* What you need to do:
Reproduce exactly, from the data that follows, the line with "# System Architecture", the line with "- **Template Engine**: Jinja2", and every line that lies between them.

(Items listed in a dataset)

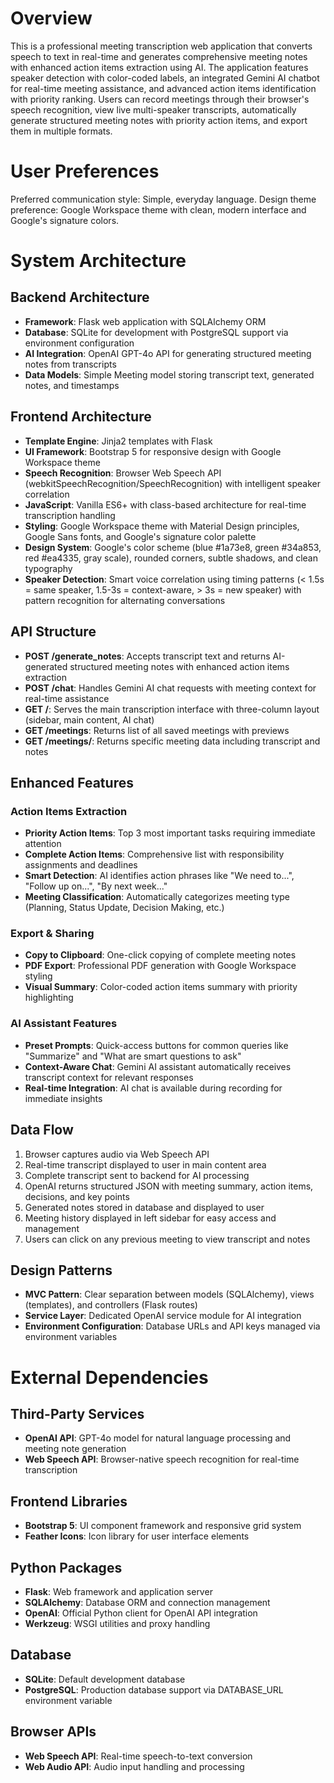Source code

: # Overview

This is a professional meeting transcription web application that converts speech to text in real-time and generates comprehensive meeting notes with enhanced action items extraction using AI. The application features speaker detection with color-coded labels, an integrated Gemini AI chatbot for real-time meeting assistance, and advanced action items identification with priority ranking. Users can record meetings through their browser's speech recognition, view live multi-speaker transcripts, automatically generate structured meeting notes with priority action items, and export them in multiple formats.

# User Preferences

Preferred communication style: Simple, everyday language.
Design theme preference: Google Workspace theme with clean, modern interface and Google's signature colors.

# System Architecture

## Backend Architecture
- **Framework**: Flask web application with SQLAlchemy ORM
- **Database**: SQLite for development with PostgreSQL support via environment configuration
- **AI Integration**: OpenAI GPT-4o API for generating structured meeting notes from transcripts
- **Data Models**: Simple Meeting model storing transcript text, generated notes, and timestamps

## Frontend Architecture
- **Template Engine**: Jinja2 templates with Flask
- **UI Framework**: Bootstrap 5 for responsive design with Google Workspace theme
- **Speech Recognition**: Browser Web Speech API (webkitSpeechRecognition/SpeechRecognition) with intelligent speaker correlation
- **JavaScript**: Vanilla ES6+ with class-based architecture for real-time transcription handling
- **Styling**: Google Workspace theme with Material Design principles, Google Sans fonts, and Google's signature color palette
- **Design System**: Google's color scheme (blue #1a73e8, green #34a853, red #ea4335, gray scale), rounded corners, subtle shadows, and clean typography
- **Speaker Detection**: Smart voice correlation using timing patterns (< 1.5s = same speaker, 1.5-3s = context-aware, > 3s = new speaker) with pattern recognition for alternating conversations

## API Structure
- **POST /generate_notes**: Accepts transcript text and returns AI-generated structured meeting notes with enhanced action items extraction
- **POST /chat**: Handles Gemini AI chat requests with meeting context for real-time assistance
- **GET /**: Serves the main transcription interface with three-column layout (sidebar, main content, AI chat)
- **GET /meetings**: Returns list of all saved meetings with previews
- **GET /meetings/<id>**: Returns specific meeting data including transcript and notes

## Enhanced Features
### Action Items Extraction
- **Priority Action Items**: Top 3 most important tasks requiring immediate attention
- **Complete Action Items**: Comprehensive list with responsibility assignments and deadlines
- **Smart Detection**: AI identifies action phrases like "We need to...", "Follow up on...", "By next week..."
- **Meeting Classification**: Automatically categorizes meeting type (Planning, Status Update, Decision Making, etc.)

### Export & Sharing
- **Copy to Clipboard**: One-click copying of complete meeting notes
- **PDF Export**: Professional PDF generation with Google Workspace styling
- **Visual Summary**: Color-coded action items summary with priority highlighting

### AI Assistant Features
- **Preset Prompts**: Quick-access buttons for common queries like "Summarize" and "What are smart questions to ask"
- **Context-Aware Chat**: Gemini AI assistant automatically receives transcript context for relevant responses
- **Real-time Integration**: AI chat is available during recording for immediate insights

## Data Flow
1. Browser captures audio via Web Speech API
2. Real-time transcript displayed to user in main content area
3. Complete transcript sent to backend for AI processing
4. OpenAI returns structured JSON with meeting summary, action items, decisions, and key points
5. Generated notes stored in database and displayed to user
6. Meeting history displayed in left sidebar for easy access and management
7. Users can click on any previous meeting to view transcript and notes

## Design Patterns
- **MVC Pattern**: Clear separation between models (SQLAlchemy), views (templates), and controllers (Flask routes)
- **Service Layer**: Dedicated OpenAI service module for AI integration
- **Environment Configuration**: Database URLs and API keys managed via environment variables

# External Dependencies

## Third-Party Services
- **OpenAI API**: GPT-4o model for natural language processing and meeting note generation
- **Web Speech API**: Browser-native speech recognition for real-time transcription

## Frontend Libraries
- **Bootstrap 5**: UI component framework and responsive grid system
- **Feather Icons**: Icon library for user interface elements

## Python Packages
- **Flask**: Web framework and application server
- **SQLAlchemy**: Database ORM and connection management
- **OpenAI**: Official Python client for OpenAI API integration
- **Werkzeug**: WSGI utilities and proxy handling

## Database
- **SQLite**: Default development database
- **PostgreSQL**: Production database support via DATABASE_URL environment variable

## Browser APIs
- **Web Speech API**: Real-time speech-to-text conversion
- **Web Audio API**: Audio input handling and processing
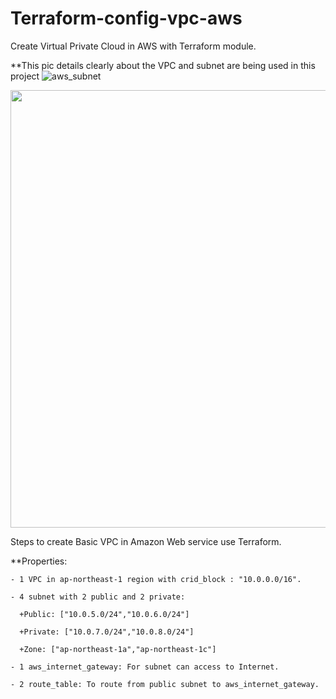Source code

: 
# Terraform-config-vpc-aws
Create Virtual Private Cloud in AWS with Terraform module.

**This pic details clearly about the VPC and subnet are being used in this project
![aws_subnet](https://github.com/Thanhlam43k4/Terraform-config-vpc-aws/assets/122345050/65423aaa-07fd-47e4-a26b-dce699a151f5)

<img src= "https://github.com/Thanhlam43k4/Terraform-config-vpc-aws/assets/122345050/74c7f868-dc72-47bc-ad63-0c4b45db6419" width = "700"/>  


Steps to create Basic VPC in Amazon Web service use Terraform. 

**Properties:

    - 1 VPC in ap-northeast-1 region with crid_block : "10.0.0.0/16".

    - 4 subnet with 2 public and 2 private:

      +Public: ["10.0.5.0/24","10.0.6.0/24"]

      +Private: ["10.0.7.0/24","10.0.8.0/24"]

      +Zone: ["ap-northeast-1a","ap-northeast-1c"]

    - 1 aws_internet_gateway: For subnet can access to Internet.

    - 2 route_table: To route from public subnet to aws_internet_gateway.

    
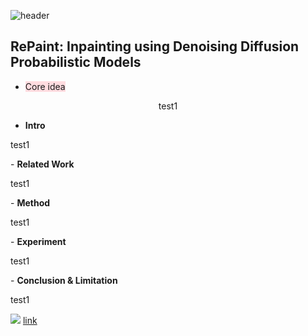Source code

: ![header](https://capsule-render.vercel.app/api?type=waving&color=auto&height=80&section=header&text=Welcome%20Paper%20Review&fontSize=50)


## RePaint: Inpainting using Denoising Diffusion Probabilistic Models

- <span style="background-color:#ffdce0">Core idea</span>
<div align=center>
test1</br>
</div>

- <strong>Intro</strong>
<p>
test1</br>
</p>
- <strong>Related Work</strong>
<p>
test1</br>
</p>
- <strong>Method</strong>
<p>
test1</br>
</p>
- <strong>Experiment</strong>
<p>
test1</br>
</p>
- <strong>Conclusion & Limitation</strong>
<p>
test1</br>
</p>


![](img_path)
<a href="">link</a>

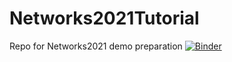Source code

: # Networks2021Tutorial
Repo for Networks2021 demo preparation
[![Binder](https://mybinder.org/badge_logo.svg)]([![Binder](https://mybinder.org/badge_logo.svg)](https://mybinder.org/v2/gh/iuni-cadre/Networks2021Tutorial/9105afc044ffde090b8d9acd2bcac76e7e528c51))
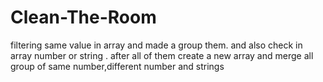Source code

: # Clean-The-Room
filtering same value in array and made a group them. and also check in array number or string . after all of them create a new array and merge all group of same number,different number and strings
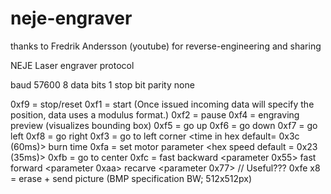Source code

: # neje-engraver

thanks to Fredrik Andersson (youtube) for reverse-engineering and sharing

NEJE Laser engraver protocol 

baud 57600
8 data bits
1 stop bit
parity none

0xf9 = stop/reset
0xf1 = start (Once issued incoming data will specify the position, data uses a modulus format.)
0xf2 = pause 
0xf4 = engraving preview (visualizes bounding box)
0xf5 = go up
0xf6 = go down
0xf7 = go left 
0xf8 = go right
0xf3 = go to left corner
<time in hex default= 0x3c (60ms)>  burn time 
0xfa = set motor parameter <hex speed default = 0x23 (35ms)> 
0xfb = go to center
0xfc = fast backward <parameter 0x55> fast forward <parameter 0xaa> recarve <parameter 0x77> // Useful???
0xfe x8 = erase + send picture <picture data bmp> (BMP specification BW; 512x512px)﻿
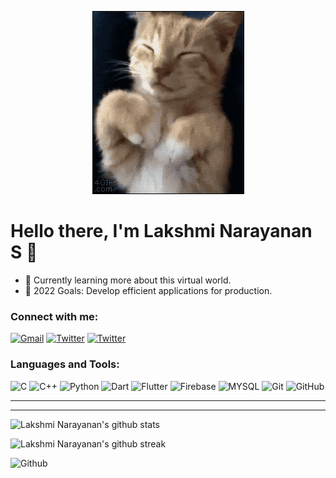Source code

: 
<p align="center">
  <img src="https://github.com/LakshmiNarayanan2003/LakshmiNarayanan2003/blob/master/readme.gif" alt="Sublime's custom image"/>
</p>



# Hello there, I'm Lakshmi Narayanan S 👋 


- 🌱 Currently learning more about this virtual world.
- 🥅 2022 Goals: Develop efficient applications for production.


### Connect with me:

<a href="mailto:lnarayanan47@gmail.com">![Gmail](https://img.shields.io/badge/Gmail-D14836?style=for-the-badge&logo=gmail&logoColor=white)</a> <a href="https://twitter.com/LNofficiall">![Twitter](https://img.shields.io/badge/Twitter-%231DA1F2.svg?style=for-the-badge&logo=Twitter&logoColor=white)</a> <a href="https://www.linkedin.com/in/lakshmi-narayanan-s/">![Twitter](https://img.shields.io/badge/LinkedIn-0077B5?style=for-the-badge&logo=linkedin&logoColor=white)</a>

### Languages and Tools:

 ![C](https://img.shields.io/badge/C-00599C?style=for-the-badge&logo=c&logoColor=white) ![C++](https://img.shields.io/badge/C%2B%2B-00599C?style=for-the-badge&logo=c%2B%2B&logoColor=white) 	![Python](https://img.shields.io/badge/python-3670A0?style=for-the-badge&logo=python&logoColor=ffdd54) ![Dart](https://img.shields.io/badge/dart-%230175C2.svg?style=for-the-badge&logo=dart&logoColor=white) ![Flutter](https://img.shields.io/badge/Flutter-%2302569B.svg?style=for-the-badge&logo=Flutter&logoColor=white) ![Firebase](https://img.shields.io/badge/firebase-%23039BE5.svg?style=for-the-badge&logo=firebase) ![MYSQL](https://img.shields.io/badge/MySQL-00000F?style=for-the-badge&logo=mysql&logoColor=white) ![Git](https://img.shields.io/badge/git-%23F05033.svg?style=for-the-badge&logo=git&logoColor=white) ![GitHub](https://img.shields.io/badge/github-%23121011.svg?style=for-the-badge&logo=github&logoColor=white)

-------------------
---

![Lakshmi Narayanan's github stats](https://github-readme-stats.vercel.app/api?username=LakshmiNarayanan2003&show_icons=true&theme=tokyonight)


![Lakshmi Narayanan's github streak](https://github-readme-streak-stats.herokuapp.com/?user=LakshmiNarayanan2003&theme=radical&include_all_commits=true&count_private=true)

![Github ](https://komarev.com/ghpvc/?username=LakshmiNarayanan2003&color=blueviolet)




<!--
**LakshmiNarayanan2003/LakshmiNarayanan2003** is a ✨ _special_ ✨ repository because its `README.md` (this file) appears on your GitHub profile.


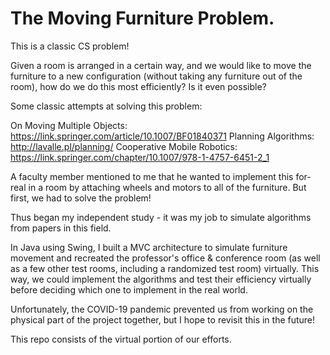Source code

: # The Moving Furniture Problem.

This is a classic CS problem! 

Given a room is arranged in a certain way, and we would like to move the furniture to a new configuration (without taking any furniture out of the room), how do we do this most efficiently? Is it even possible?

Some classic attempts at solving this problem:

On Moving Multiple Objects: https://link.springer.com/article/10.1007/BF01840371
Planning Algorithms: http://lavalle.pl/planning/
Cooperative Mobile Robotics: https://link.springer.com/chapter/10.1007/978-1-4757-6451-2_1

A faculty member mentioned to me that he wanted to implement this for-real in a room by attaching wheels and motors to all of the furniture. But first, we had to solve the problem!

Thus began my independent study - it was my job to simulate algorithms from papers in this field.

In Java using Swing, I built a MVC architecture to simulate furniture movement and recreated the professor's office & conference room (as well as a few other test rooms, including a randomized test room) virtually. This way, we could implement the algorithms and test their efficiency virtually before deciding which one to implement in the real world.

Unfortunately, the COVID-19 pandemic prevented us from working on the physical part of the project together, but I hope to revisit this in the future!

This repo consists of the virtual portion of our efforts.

* Exercise result:
# System Architecture

## Backend Architecture
- **Framework**: Flask web application with SQLAlchemy ORM
- **Database**: SQLite for development with PostgreSQL support via environment configuration
- **AI Integration**: OpenAI GPT-4o API for generating structured meeting notes from transcripts
- **Data Models**: Simple Meeting model storing transcript text, generated notes, and timestamps

## Frontend Architecture
- **Template Engine**: Jinja2 templates with Flask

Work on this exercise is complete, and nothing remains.